A team of researchers, including the leading physicists of the James R. Macdonald Laboratory (JRML) at Kansas State, has been awarded a $90.8 million grant from the National Science Foundation.
Artem Rudenko, director of the Macdonald lab, said the grant was for work he and Daniel Rolles are doing with Arizona State University to build an X-ray laser in Tempe, Arizona.
“A team of researchers in Arizona … received some money to do development work, and then put together a pretty big team of scientists, which we are part of,” Rudenko said. “This team put together a proposal to build a $90 million scale facility in Arizona which will be an X-ray laser slightly smaller than the machines in California or Hamburg [Germany].”
Rudenko said this facility will be used by physicists from all over the world to do atomic, molecular and optical research.

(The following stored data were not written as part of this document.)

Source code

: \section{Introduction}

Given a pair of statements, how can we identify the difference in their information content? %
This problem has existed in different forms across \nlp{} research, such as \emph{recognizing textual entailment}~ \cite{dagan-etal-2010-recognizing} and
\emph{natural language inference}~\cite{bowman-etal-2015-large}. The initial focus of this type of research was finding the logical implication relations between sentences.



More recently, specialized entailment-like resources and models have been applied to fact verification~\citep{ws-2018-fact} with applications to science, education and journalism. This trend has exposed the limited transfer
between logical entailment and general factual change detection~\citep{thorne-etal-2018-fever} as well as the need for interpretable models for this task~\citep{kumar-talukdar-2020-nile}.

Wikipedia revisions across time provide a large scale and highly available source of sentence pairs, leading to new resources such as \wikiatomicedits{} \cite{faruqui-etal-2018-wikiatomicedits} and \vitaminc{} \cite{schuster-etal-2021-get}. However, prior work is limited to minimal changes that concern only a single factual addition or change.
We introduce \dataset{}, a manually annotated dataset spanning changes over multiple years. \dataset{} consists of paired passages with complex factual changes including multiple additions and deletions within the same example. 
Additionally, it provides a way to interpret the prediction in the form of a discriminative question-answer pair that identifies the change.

“It will make Arizona more accessible to other researchers across the U.S. and so on,” Rudenko said. “This year the project was approved, and we will be part of the development team. We will specifically be responsible for one of the instruments which they will provide for users at that new facility.”
Daniel Rolles, associate director of research for the Macdonald lab, said JRML focuses on research with lasers in the field of atomic molecular physics.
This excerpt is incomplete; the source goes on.